No auge da revolução, os farroupilhas chegaram a ter dez mil homens em armas

Coleção Farrapos/Acervo Familia Lutzenberger
Coleção Farrapos/Acervo Familia Lutzenberger

As informações sobre os efetivos militares que tomaram parte na Revolução Farroupilha são precárias e geram controvérsia entre historiadores.

“No ano de 1835, ao eclodir o movimento revolucionário, o Rio Grande do Sul contava com cerca de dois mil homens em armas, somando-se os integrantes das unidades que compunham as 1ª e 2ª linhas”, registra Hélio Moro Mariante, que dedica um capítulo de seu livro “Guerra à Gaúcha” a essa questão. Segundo ele, apesar de toda a agitação política que se avolumava, “o Império descuidou-se de guarnecer militarmente o Rio Grande do Sul”. A guarnição militar de Porto Alegre, onde havia uns 12 mil habitantes, soma 270 homens. No interior, as principais unidades militares estão nas mãos dos rebeldes ou a eles se incorporam logo no início.

Vista do Guaíba a partir da Praça do Portão, atual Conde de Porto Alegre
Vista do Guaíba a partir da Praça do Portão, atual Conde de Porto Alegre

Quando se iniciou o movimento, os farroupilhas não tinham mais do que 400 homens em Porto Alegre. “Seriam entre 200 e 400 os homens reunidos no acampamento da Azenha e que penetraram na capital no 20 de setembro”, diz Mariante.

No momento da proclamação da República Rio-grandense, em setembro de 1836, o exército farroupilha contava com cerca de 1.700 homens. No ano seguinte, o marechal Elizeário de Miranda Brito informou ao governo imperial que os rebeldes perfaziam “um complexo de 3.000 combatentes”.

Em 1839, segundo Hélio Mariante, os republicanos chegaram ao seu melhor estágio em organização e ao seu maior efetivo, somando “quase dez mil homens em armas”. Quando terminou a guerra, o exército farroupilha tinha pouco mais de mil combatentes.
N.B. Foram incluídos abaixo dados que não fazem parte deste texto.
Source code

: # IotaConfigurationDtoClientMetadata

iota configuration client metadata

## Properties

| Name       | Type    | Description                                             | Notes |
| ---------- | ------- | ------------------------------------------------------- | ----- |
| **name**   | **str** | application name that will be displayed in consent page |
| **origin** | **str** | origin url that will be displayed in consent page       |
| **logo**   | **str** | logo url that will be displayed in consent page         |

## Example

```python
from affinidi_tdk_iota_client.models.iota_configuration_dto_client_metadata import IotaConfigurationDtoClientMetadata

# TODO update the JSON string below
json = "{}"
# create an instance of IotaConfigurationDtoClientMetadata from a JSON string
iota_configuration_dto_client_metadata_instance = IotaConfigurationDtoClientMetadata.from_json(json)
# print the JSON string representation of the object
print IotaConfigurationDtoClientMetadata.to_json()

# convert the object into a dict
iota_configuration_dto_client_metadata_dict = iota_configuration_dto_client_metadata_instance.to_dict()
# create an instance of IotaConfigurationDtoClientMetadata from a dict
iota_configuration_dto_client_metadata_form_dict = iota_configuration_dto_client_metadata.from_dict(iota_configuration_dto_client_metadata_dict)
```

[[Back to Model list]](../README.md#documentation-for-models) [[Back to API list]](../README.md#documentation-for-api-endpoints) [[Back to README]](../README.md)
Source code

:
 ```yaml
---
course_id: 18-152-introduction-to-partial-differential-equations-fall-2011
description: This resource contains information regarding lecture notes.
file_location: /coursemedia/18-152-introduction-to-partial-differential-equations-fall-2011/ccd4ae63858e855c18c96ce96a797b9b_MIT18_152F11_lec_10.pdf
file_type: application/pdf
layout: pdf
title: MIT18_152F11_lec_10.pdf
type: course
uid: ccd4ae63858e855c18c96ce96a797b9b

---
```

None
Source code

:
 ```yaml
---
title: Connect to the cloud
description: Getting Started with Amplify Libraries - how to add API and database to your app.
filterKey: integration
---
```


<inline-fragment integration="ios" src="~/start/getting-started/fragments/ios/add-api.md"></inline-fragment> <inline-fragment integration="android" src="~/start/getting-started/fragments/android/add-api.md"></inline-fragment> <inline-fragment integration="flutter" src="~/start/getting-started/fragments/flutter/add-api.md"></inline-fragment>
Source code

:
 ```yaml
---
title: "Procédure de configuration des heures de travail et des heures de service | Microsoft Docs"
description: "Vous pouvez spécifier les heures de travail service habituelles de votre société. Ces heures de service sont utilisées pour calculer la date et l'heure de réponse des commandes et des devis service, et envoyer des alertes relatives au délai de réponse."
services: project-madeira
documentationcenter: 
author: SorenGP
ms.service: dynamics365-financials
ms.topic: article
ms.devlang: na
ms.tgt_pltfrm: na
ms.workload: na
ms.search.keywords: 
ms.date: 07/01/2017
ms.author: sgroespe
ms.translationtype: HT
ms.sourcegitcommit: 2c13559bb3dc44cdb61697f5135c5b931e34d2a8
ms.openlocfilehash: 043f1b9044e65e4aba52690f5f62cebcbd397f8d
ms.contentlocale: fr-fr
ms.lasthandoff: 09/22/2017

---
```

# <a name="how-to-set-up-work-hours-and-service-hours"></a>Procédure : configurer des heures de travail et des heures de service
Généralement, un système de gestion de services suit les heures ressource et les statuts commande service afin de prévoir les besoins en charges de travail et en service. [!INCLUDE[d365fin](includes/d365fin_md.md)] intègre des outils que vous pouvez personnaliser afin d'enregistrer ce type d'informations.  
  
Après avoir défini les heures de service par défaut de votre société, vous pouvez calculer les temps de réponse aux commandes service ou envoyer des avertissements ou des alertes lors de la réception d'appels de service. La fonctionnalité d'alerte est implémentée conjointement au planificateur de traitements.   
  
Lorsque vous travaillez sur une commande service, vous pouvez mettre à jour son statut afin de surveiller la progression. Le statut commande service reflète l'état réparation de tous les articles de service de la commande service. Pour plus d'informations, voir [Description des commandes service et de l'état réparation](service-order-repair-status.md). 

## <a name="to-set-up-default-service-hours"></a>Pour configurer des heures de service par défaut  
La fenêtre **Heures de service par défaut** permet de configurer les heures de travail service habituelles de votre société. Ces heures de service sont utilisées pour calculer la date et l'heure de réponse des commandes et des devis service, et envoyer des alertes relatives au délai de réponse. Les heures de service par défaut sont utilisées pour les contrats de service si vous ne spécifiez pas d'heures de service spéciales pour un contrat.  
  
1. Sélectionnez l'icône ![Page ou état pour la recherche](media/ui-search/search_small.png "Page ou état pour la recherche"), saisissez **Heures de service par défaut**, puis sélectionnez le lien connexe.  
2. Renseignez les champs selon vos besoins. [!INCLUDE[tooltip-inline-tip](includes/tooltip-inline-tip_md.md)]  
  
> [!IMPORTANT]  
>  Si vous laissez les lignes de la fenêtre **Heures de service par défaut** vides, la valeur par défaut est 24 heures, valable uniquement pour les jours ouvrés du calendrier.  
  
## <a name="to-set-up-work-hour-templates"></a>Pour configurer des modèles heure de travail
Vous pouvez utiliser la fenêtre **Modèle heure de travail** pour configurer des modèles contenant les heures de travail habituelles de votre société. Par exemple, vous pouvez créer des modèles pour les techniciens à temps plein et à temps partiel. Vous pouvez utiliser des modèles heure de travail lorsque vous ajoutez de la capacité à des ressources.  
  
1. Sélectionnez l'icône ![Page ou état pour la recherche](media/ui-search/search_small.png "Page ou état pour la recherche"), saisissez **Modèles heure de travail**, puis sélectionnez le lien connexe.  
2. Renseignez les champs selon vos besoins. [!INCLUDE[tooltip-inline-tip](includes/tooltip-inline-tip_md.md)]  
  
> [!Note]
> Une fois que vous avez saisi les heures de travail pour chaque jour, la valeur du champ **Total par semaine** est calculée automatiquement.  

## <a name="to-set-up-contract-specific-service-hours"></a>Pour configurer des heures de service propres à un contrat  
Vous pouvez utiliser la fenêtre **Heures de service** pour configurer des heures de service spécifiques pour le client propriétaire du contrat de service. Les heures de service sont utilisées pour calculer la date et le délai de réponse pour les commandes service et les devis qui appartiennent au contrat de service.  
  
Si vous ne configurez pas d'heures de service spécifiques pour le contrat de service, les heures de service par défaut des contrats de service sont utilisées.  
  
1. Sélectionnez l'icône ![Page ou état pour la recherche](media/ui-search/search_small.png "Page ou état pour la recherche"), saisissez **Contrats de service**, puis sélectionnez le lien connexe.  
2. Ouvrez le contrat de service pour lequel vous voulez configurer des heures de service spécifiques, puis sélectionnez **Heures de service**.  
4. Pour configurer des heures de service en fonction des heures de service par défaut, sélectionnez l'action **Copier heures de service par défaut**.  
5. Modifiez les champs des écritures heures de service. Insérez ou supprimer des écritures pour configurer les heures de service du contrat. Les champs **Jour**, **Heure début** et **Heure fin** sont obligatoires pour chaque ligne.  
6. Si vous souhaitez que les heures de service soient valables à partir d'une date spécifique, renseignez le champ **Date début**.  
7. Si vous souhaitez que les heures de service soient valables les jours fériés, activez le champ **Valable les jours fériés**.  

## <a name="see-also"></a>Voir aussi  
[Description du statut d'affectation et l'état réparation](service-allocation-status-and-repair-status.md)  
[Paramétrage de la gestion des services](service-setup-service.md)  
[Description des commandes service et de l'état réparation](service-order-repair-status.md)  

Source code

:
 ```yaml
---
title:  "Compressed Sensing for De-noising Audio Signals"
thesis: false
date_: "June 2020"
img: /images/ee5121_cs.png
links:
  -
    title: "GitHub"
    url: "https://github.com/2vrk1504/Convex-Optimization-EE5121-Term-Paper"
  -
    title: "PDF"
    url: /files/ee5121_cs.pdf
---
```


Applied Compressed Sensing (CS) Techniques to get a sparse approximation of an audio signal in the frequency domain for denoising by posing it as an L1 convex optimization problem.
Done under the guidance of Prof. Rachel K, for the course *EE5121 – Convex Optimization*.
O exército imperial combateu com 8 mil homens em 1837 e, em 1843, na ofensiva final, chegou a 11.387 combatentes no Rio Grande do Sul. O efetivo militar do Império em todo o país era de 19.853 homens, o que significava que dois terços das forças armadas brasileiras estavam concentradas no Rio Grande do Sul, nos últimos anos da guerra.